Mehr als 13 Millionen Männer, Frauen und Kinder aus fast allen Ländern Europas wurden zwischen 1939 und 1945 als Fremdarbeiter, Kriegsgefangene oder KZ-Häftlinge nach Deutschland verschleppt. Weitere sieben Millionen mussten in den von der Wehrmacht besetzten Gebieten Zwangsarbeit leisten, so die Ergebnisse neuerer historischer Forschung. So groß die Freude über die zahlreichen Besucher, so ernst und bedrückend das Thema der Veranstaltung am 20. Februar im Bernhard-Lichtenberg Haus. Dies war der Tenor der Begrüßung durch die Vorsitzende der Caritas-Konferenzen Berlin, Helga Herting und Caritasdirektor Franz-Heinrich Fischler.
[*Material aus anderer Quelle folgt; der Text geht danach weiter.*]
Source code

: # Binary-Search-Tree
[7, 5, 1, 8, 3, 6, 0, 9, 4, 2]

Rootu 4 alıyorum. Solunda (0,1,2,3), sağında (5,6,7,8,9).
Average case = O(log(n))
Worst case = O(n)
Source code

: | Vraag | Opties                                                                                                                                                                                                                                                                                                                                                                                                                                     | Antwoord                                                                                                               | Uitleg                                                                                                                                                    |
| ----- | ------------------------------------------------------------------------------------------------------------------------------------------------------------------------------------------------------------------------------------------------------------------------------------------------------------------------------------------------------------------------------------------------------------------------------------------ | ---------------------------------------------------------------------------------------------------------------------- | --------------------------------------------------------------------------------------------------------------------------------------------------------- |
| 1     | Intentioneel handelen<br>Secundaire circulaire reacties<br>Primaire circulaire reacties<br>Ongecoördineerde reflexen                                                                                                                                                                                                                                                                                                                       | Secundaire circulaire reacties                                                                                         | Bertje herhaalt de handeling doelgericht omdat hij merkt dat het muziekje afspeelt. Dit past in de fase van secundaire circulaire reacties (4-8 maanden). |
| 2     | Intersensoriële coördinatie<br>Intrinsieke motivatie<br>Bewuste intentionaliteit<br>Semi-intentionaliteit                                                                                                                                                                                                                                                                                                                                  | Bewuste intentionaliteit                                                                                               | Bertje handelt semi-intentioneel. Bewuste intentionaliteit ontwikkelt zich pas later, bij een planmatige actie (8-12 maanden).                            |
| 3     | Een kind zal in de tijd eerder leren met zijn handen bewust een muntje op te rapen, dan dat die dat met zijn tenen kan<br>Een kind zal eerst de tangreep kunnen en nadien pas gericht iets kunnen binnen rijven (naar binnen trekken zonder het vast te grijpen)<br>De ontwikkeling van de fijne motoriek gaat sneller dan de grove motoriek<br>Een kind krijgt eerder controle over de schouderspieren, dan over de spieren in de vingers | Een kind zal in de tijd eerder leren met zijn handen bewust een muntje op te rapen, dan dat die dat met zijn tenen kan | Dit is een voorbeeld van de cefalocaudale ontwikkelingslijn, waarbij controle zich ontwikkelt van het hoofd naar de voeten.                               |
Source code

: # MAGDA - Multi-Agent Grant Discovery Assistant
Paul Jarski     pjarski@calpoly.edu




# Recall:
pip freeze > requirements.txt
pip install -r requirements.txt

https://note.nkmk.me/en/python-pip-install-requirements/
Erst die persönlichen Erlebnisse jeder und jedes Einzelnen machen begreifbar, welcher Schrecken sich hinter diesen abstrakten Zahlen verbirgt. Die Möglichkeit, sich auf diese Geschehnisse einzulassen zu können, bietet fortan die Publikation "Geraubte Kindheit - Erlebnisse russischer Kinder und Jugendlicher in deutschen Arbeitslagern", in der 25 Menschen ihre Erinnerungen zusammenführen. Mit ihren eigenen Worten stellen sie erstmals das unvorstellbare Leid und die seelischen Qualen von russischen Kindern und Jugendlichen in den Mittelpunkt, die im Zweiten Weltkrieg, gemeinsam mit ihren Müttern und Großmüttern, in deutschen Zwangsarbeitslagern zubringen mussten.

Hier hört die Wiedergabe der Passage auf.